Ecrire un livre sur l'impuissance d'aimer ressemble singulièrement à écrire un livre sur l'impuissance d'écrire. L'esprit de contradiction amène périodiquement les jeunes gens à douter de cette passion qui fut la foi des générations précédentes. Il n'y a pas à s'inquiéter de cette petite fièvre de croissance. Le tort de Jean de Tinan est sans doute d'en avoir fait sa carrière. Pour avoir donné un sens plus précis au dicton de l'amour et l'eau fraîche, il crut tenir le système mais cela ne lui enseigne point à se passer de ces interjections continuelles, menue monnaie du symbolisme, ni de ses souvenirs scolaires qu'il utilisa dans ses romans comme tout bon élève dans un style. Guetteur du livre à faire, il eut accueilli avec joie l'amour qui lui eut fourni le sujet attendu ; à son défaut il se saisit du plus petit fait-divers de sa vie et donc, voilà Aimienne ou le Détournement de Mineure ; ou telle autre confession d'un jeune homme qui se cherche des péchés. L'incapacité d'atteindre à l'enthousiasme, la belle recommandation, ma parole ! Cette psychologie en chambre sent un peu le renfermé. Jean de Tinan fut à la mode en même temps que les faux-cols trop hauts qui écorchent le menton.
LOUIS ARAGON.
* * *
ODEO : l'homme cochon (CASINO DE PARIS).
Dans les villages d'Europe, on rencontre plus de gallinacées que d'automobiles. Ces dernières ne s'apercoivent guère que dans un mélange bizarre de volatiles divers.
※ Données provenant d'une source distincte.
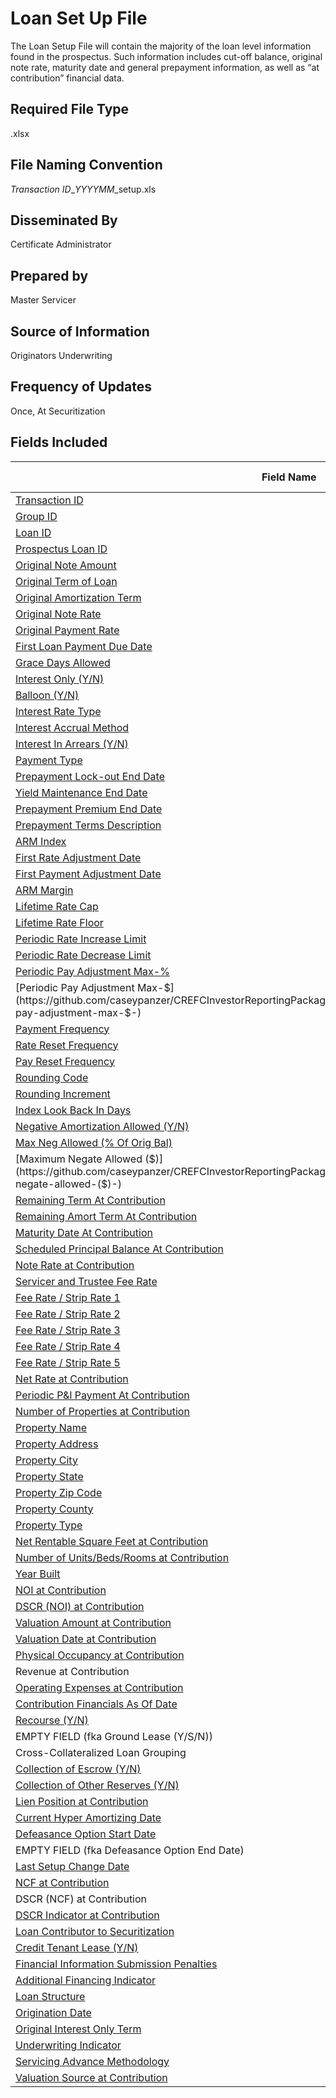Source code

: # Loan Set Up File
The Loan Setup File will contain the majority of the loan level information found in the prospectus. Such information includes cut-off balance, original note rate, maturity date and general prepayment information, as well as “at contribution” financial data.

## Required File Type
.xlsx

## File Naming Convention
*Transaction ID*_*YYYYMM*_setup.xls

## Disseminated By
Certificate Administrator

## Prepared by
Master Servicer

## Source of Information
Originators Underwriting

## Frequency of Updates
Once, At Securitization

## Fields Included
| Field Name                                     | Field Number | Type    | Format Example | 
|------------------------------------------------|--------------|---------|----------------|
| [Transaction ID](https://github.com/caseypanzer/CREFCInvestorReportingPackage/blob/master/DATA_DICTIONARY.md#transaction-id-)                                                           | 1  | AN      | XXX97001       | 
| [Group ID](https://github.com/caseypanzer/CREFCInvestorReportingPackage/blob/master/DATA_DICTIONARY.md#group-id-)                                                                       | 2  | AN      | XXX9701A       | 
| [Loan ID](https://github.com/caseypanzer/CREFCInvestorReportingPackage/blob/master/DATA_DICTIONARY.md#loan-id-)                                                                         | 3  | AN      | 00000000012345 | 
| [Prospectus Loan ID](https://github.com/caseypanzer/CREFCInvestorReportingPackage/blob/master/DATA_DICTIONARY.md#prospectus-loan-id-)                                                   | 4  | AN      | 123            | 
| [Original Note Amount](https://github.com/caseypanzer/CREFCInvestorReportingPackage/blob/master/DATA_DICTIONARY.md#original-note-amount-)                                               | 5  | Numeric | 1000000.00     | 
| [Original Term of Loan](https://github.com/caseypanzer/CREFCInvestorReportingPackage/blob/master/DATA_DICTIONARY.md#original-term-of-loan-)                                             | 6  | Numeric | 240            | 
| [Original Amortization Term](https://github.com/caseypanzer/CREFCInvestorReportingPackage/blob/master/DATA_DICTIONARY.md#original-amortization-term-)                                   | 7  | Numeric | 360            | 
| [Original Note Rate](https://github.com/caseypanzer/CREFCInvestorReportingPackage/blob/master/DATA_DICTIONARY.md#original-note-rate-)                                                   | 8  | Numeric | 0.095          | 
| [Original Payment Rate](https://github.com/caseypanzer/CREFCInvestorReportingPackage/blob/master/DATA_DICTIONARY.md#original-payment-rate-)                                             | 9  | Numeric | 0.095          | 
| [First Loan Payment Due Date](https://github.com/caseypanzer/CREFCInvestorReportingPackage/blob/master/DATA_DICTIONARY.md#first-loan-payment-due-date-)                                 | 10 | AN      | YYYYMMDD       | 
| [Grace Days Allowed](https://github.com/caseypanzer/CREFCInvestorReportingPackage/blob/master/DATA_DICTIONARY.md#grace-days-allowed-)                                                   | 11 | Numeric | 10             | 
| [Interest Only (Y/N)](https://github.com/caseypanzer/CREFCInvestorReportingPackage/blob/master/DATA_DICTIONARY.md#interest-only-(y/n)-)                                                 | 12 | AN      | Y              | 
| [Balloon (Y/N)](https://github.com/caseypanzer/CREFCInvestorReportingPackage/blob/master/DATA_DICTIONARY.md#balloon-(y/n)-)                                                             | 13 | AN      | Y              | 
| [Interest Rate Type](https://github.com/caseypanzer/CREFCInvestorReportingPackage/blob/master/DATA_DICTIONARY.md#interest-rate-type-)                                                   | 14 | Numeric | 1              | 
| [Interest Accrual Method](https://github.com/caseypanzer/CREFCInvestorReportingPackage/blob/master/DATA_DICTIONARY.md#interest-accrual-method-)                                         | 15 | Numeric | 1              | 
| [Interest In Arrears (Y/N)](https://github.com/caseypanzer/CREFCInvestorReportingPackage/blob/master/DATA_DICTIONARY.md#interest-in-arrears-(y/n)-)                                     | 16 | AN      | Y              | 
| [Payment Type](https://github.com/caseypanzer/CREFCInvestorReportingPackage/blob/master/DATA_DICTIONARY.md#payment-type-)                                                               | 17 | Numeric | 1              | 
| [Prepayment Lock-out End Date](https://github.com/caseypanzer/CREFCInvestorReportingPackage/blob/master/DATA_DICTIONARY.md#prepayment-lock-out-end-date-)                               | 18 | AN      | YYYYMMDD       | 
| [Yield Maintenance End Date](https://github.com/caseypanzer/CREFCInvestorReportingPackage/blob/master/DATA_DICTIONARY.md#yield-maintenance-end-date-)                                   | 19 | AN      | YYYYMMDD       | 
| [Prepayment Premium End Date](https://github.com/caseypanzer/CREFCInvestorReportingPackage/blob/master/DATA_DICTIONARY.md#prepayment-premium-end-date-)                                 | 20 | AN      | YYYYMMDD       | 
| [Prepayment Terms Description](https://github.com/caseypanzer/CREFCInvestorReportingPackage/blob/master/DATA_DICTIONARY.md#prepayment-terms-description-)                               | 21 | AN      | Text           | 
| [ARM Index](https://github.com/caseypanzer/CREFCInvestorReportingPackage/blob/master/DATA_DICTIONARY.md#arm-index-)                                                                     | 22 | AN      | A              | 
| [First Rate Adjustment Date](https://github.com/caseypanzer/CREFCInvestorReportingPackage/blob/master/DATA_DICTIONARY.md#first-rate-adjustment-date-)                                   | 23 | AN      | YYYYMMDD       | 
| [First Payment Adjustment Date](https://github.com/caseypanzer/CREFCInvestorReportingPackage/blob/master/DATA_DICTIONARY.md#first-payment-adjustment-date-)                             | 24 | AN      | YYYYMMDD       | 
| [ARM Margin](https://github.com/caseypanzer/CREFCInvestorReportingPackage/blob/master/DATA_DICTIONARY.md#arm-margin-)                                                                   | 25 | Numeric | 0.025          | 
| [Lifetime Rate Cap](https://github.com/caseypanzer/CREFCInvestorReportingPackage/blob/master/DATA_DICTIONARY.md#lifetime-rate-cap-)                                                     | 26 | Numeric | 0.15           | 
| [Lifetime Rate Floor](https://github.com/caseypanzer/CREFCInvestorReportingPackage/blob/master/DATA_DICTIONARY.md#lifetime-rate-floor-)                                                 | 27 | Numeric | 0.05           | 
| [Periodic Rate Increase Limit](https://github.com/caseypanzer/CREFCInvestorReportingPackage/blob/master/DATA_DICTIONARY.md#periodic-rate-increase-limit-)                               | 28 | Numeric | 0.02           | 
| [Periodic Rate Decrease Limit](https://github.com/caseypanzer/CREFCInvestorReportingPackage/blob/master/DATA_DICTIONARY.md#periodic-rate-decrease-limit-)                               | 29 | Numeric | 0.02           | 
| [Periodic Pay Adjustment Max-%](https://github.com/caseypanzer/CREFCInvestorReportingPackage/blob/master/DATA_DICTIONARY.md#periodic-pay-adjustment-max-%-)                             | 30 | Numeric | 0.03           | 
| [Periodic Pay Adjustment Max-$](https://github.com/caseypanzer/CREFCInvestorReportingPackage/blob/master/DATA_DICTIONARY.md#periodic-pay-adjustment-max-$-)                             | 31 | Numeric | 5000.00        | 
| [Payment Frequency](https://github.com/caseypanzer/CREFCInvestorReportingPackage/blob/master/DATA_DICTIONARY.md#payment-frequency-)                                                     | 32 | Numeric | 1              | 
| [Rate Reset Frequency ](https://github.com/caseypanzer/CREFCInvestorReportingPackage/blob/master/DATA_DICTIONARY.md#rate-reset-frequency--)                                             | 33 | Numeric | 1              | 
| [Pay Reset Frequency ](https://github.com/caseypanzer/CREFCInvestorReportingPackage/blob/master/DATA_DICTIONARY.md#pay-reset-frequency--)                                               | 34 | Numeric | 1              | 
| [Rounding Code](https://github.com/caseypanzer/CREFCInvestorReportingPackage/blob/master/DATA_DICTIONARY.md#rounding-code-)                                                             | 35 | Numeric | 1              | 
| [Rounding Increment](https://github.com/caseypanzer/CREFCInvestorReportingPackage/blob/master/DATA_DICTIONARY.md#rounding-increment-)                                                   | 36 | Numeric | 0.00125        | 
| [Index Look Back In Days](https://github.com/caseypanzer/CREFCInvestorReportingPackage/blob/master/DATA_DICTIONARY.md#index-look-back-in-days-)                                         | 37 | Numeric | 45             | 
| [Negative Amortization Allowed (Y/N)](https://github.com/caseypanzer/CREFCInvestorReportingPackage/blob/master/DATA_DICTIONARY.md#negative-amortization-allowed-(y/n)-)                 | 38 | AN      | Y              | 
| [Max Neg Allowed (% Of Orig Bal)](https://github.com/caseypanzer/CREFCInvestorReportingPackage/blob/master/DATA_DICTIONARY.md#max-neg-allowed-(%-of-orig-bal)-)                         | 39 | Numeric | 0.075          | 
| [Maximum Negate Allowed ($)](https://github.com/caseypanzer/CREFCInvestorReportingPackage/blob/master/DATA_DICTIONARY.md#maximum-negate-allowed-($)-)                                   | 40 | Numeric | 25000.00       | 
| [Remaining Term At Contribution](https://github.com/caseypanzer/CREFCInvestorReportingPackage/blob/master/DATA_DICTIONARY.md#remaining-term-at-contribution-)                           | 41 | Numeric | 240            | 
| [Remaining Amort Term At Contribution](https://github.com/caseypanzer/CREFCInvestorReportingPackage/blob/master/DATA_DICTIONARY.md#remaining-amort-term-at-contribution-)               | 42 | Numeric | 360            | 
| [Maturity Date At Contribution](https://github.com/caseypanzer/CREFCInvestorReportingPackage/blob/master/DATA_DICTIONARY.md#maturity-date-at-contribution-)                             | 43 | AN      | YYYYMMDD       | 
| [Scheduled Principal Balance At Contribution](https://github.com/caseypanzer/CREFCInvestorReportingPackage/blob/master/DATA_DICTIONARY.md#scheduled-principal-balance-at-contribution-) | 44 | Numeric | 1000000.00     | 
| [Note Rate at Contribution](https://github.com/caseypanzer/CREFCInvestorReportingPackage/blob/master/DATA_DICTIONARY.md#note-rate-at-contribution-)                                     | 45 | Numeric | 0.095          | 
| [Servicer and Trustee Fee Rate](https://github.com/caseypanzer/CREFCInvestorReportingPackage/blob/master/DATA_DICTIONARY.md#servicer-and-trustee-fee-rate-)                             | 46 | Numeric | 0.00025        | 
| [Fee Rate / Strip Rate 1](https://github.com/caseypanzer/CREFCInvestorReportingPackage/blob/master/DATA_DICTIONARY.md#fee-rate-/-strip-rate-1-)                                         | 47 | Numeric | 0.00001        | 
| [Fee Rate / Strip Rate 2](https://github.com/caseypanzer/CREFCInvestorReportingPackage/blob/master/DATA_DICTIONARY.md#fee-rate-/-strip-rate-2-)                                         | 48 | Numeric | 0.00001        | 
| [Fee Rate / Strip Rate 3](https://github.com/caseypanzer/CREFCInvestorReportingPackage/blob/master/DATA_DICTIONARY.md#fee-rate-/-strip-rate-3-)                                         | 49 | Numeric | 0.00001        | 
| [Fee Rate / Strip Rate 4](https://github.com/caseypanzer/CREFCInvestorReportingPackage/blob/master/DATA_DICTIONARY.md#fee-rate-/-strip-rate-4-)                                         | 50 | Numeric | 0.00001        | 
| [Fee Rate / Strip Rate 5](https://github.com/caseypanzer/CREFCInvestorReportingPackage/blob/master/DATA_DICTIONARY.md#fee-rate-/-strip-rate-5-)                                         | 51 | Numeric | 0.00001        | 
| [Net Rate at Contribution](https://github.com/caseypanzer/CREFCInvestorReportingPackage/blob/master/DATA_DICTIONARY.md#net-rate-at-contribution-)                                       | 52 | Numeric | 0.0947         | 
| [Periodic P&I Payment At Contribution](https://github.com/caseypanzer/CREFCInvestorReportingPackage/blob/master/DATA_DICTIONARY.md#periodic-p&i-payment-at-contribution-)               | 53 | Numeric | 3000.00        | 
| [Number of Properties at Contribution](https://github.com/caseypanzer/CREFCInvestorReportingPackage/blob/master/DATA_DICTIONARY.md#number-of-properties-at-contribution-)               | 54 | Numeric | 13             | 
| [Property Name](https://github.com/caseypanzer/CREFCInvestorReportingPackage/blob/master/DATA_DICTIONARY.md#property-name-)                                                             | 55 | AN      | Text           | 
| [Property Address](https://github.com/caseypanzer/CREFCInvestorReportingPackage/blob/master/DATA_DICTIONARY.md#property-address-)                                                       | 56 | AN      | Text           | 
| [Property City](https://github.com/caseypanzer/CREFCInvestorReportingPackage/blob/master/DATA_DICTIONARY.md#property-city-)                                                             | 57 | AN      | Text           | 
| [Property State](https://github.com/caseypanzer/CREFCInvestorReportingPackage/blob/master/DATA_DICTIONARY.md#property-state-)                                                           | 58 | AN      | Text           | 
| [Property Zip Code](https://github.com/caseypanzer/CREFCInvestorReportingPackage/blob/master/DATA_DICTIONARY.md#property-zip-code-)                                                     | 59 | AN      | Text           | 
| [Property County](https://github.com/caseypanzer/CREFCInvestorReportingPackage/blob/master/DATA_DICTIONARY.md#property-county-)                                                         | 60 | AN      | Text           | 
| [Property Type](https://github.com/caseypanzer/CREFCInvestorReportingPackage/blob/master/DATA_DICTIONARY.md#property-type-)                                                             | 61 | AN      | MF             | 
| [Net Rentable Square Feet at Contribution](https://github.com/caseypanzer/CREFCInvestorReportingPackage/blob/master/DATA_DICTIONARY.md#net-rentable-square-feet-at-contribution-)       | 62 | Numeric | 25000          | 
| [Number of Units/Beds/Rooms at Contribution](https://github.com/caseypanzer/CREFCInvestorReportingPackage/blob/master/DATA_DICTIONARY.md#number-of-units/beds/rooms-at-contribution-)   | 63 | Numeric | 75             | 
| [Year Built](https://github.com/caseypanzer/CREFCInvestorReportingPackage/blob/master/DATA_DICTIONARY.md#year-built-)                                                                   | 64 | AN      | YYYY           | 
| [NOI at Contribution](https://github.com/caseypanzer/CREFCInvestorReportingPackage/blob/master/DATA_DICTIONARY.md#noi-at-contribution-)                                                 | 65 | Numeric | 100000.00      | 
| [DSCR (NOI) at Contribution](https://github.com/caseypanzer/CREFCInvestorReportingPackage/blob/master/DATA_DICTIONARY.md#dscr-(noi)-at-contribution-)                                   | 66 | Numeric | 2.11           | 
| [Valuation Amount at Contribution](https://github.com/caseypanzer/CREFCInvestorReportingPackage/blob/master/DATA_DICTIONARY.md#valuation-amount-at-contribution-)                       | 67 | Numeric | 1000000.00     | 
| [Valuation Date at Contribution](https://github.com/caseypanzer/CREFCInvestorReportingPackage/blob/master/DATA_DICTIONARY.md#valuation-date-at-contribution-)                           | 68 | AN      | YYYYMMDD       | 
| [Physical Occupancy at Contribution](https://github.com/caseypanzer/CREFCInvestorReportingPackage/blob/master/DATA_DICTIONARY.md#physical-occupancy-at-contribution-)                   | 69 | Numeric | 0.88           | 
| Revenue at Contribution                                                                                                                                                                 | 70 | Numeric | 100000.00      | 
| [Operating Expenses at Contribution](https://github.com/caseypanzer/CREFCInvestorReportingPackage/blob/master/DATA_DICTIONARY.md#operating-expenses-at-contribution-)                   | 71 | Numeric | 100000.00      | 
| [Contribution Financials As Of Date](https://github.com/caseypanzer/CREFCInvestorReportingPackage/blob/master/DATA_DICTIONARY.md#contribution-financials-as-of-date-)                   | 72 | AN      | YYYYMMDD       | 
| [Recourse (Y/N)](https://github.com/caseypanzer/CREFCInvestorReportingPackage/blob/master/DATA_DICTIONARY.md#recourse-(y/n)-)                                                           | 73 | AN      | Y              | 
| EMPTY FIELD   (fka Ground Lease (Y/S/N))                                                                                                                                                | 74 |         | EMPTY          | 
| Cross-Collateralized Loan Grouping                                                                                                                                                      | 75 | AN      | Text           | 
| [Collection of Escrow (Y/N)](https://github.com/caseypanzer/CREFCInvestorReportingPackage/blob/master/DATA_DICTIONARY.md#collection-of-escrow-(y/n)-)                                   | 76 | AN      | Y              | 
| [Collection of Other Reserves (Y/N)](https://github.com/caseypanzer/CREFCInvestorReportingPackage/blob/master/DATA_DICTIONARY.md#collection-of-other-reserves-(y/n)-)                   | 77 | AN      | Y              | 
| [Lien Position at Contribution](https://github.com/caseypanzer/CREFCInvestorReportingPackage/blob/master/DATA_DICTIONARY.md#lien-position-at-contribution-)                             | 78 | Numeric | 1              | 
| [Current Hyper Amortizing Date](https://github.com/caseypanzer/CREFCInvestorReportingPackage/blob/master/DATA_DICTIONARY.md#current-hyper-amortizing-date-)                             | 79 | AN      | YYYYMMDD       | 
| [Defeasance Option Start Date](https://github.com/caseypanzer/CREFCInvestorReportingPackage/blob/master/DATA_DICTIONARY.md#defeasance-option-start-date-)                               | 80 | AN      | YYYYMMDD       | 
| EMPTY FIELD   (fka Defeasance Option End Date)                                                                                                                                          | 81 |         | EMPTY          | 
| [Last Setup Change Date](https://github.com/caseypanzer/CREFCInvestorReportingPackage/blob/master/DATA_DICTIONARY.md#last-setup-change-date-)                                           | 82 | AN      | YYYYMMDD       | 
| [NCF at Contribution](https://github.com/caseypanzer/CREFCInvestorReportingPackage/blob/master/DATA_DICTIONARY.md#ncf-at-contribution-)                                                 | 83 | Numeric | 100000.00      | 
| DSCR (NCF) at Contribution                                                                                                                                                              | 84 | Numeric | 2.11           | 
| [DSCR Indicator at Contribution](https://github.com/caseypanzer/CREFCInvestorReportingPackage/blob/master/DATA_DICTIONARY.md#dscr-indicator-at-contribution-)                           | 85 | AN      | Text           | 
| [Loan Contributor to Securitization](https://github.com/caseypanzer/CREFCInvestorReportingPackage/blob/master/DATA_DICTIONARY.md#loan-contributor-to-securitization-)                   | 86 | AN      | Text           | 
| [Credit Tenant Lease (Y/N)](https://github.com/caseypanzer/CREFCInvestorReportingPackage/blob/master/DATA_DICTIONARY.md#credit-tenant-lease-(y/n)-)                                     | 87 | AN      | Y              | 
| [Financial Information Submission Penalties](https://github.com/caseypanzer/CREFCInvestorReportingPackage/blob/master/DATA_DICTIONARY.md#financial-information-submission-penalties-)   | 88 | AN      | M              | 
| [Additional Financing Indicator](https://github.com/caseypanzer/CREFCInvestorReportingPackage/blob/master/DATA_DICTIONARY.md#additional-financing-indicator-)                           | 89 | Numeric | 0              | 
| [Loan Structure](https://github.com/caseypanzer/CREFCInvestorReportingPackage/blob/master/DATA_DICTIONARY.md#loan-structure-)                                                           | 90 | AN      | WL             | 
| [Origination Date](https://github.com/caseypanzer/CREFCInvestorReportingPackage/blob/master/DATA_DICTIONARY.md#origination-date-)                                                       | 91 | AN      | YYYYMMDD       | 
| [Original Interest Only Term](https://github.com/caseypanzer/CREFCInvestorReportingPackage/blob/master/DATA_DICTIONARY.md#original-interest-only-term-)                                 | 92 | Numeric | 360            | 
| [Underwriting Indicator](https://github.com/caseypanzer/CREFCInvestorReportingPackage/blob/master/DATA_DICTIONARY.md#underwriting-indicator-)                                           | 93 | AN      | Y              | 
| [Servicing Advance Methodology](https://github.com/caseypanzer/CREFCInvestorReportingPackage/blob/master/DATA_DICTIONARY.md#servicing-advance-methodology-)                             | 94 | Numeric | 1              | 
| [Valuation Source at Contribution](https://github.com/caseypanzer/CREFCInvestorReportingPackage/blob/master/DATA_DICTIONARY.md#valuation-source-at-contribution-)                       | 95 | Numeric | 1              |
Ces croisements de races ne sont pas sans danger. On peut arriver par là à des confusions regrettables, mais identifier Odéo ou Mme Aurel ne me paraît pas chose possible. Odéo passe par la fenêtre et ressort des lattes du plancher, c'est ce qui s'appelle en terme de pyrotechnie Cach' ton piano. Excellente occasion pour voyager dans la rate de son voisin : les bagages n'étant pas visités, on peut sans crainte emporter des avocats à sonnettes et des banquiers à répétitions. L'influence des graines sur les conditions climatériques d'un pays est une chose à déterminer, mais ne paraît pas d'une importance capitale. Pourtant celui qui nous intéresse n'est-il pas doué de propriétés remarquables et Marigny n'aurait-il pas trouvé le sérum contre le suicide neurasthénique qui devient presque une évidence lorsqu'on apprend qu'une âme partie d'un postérieur humain murmurait en s'envolant vers Dieu : Il est né le divin Enfant !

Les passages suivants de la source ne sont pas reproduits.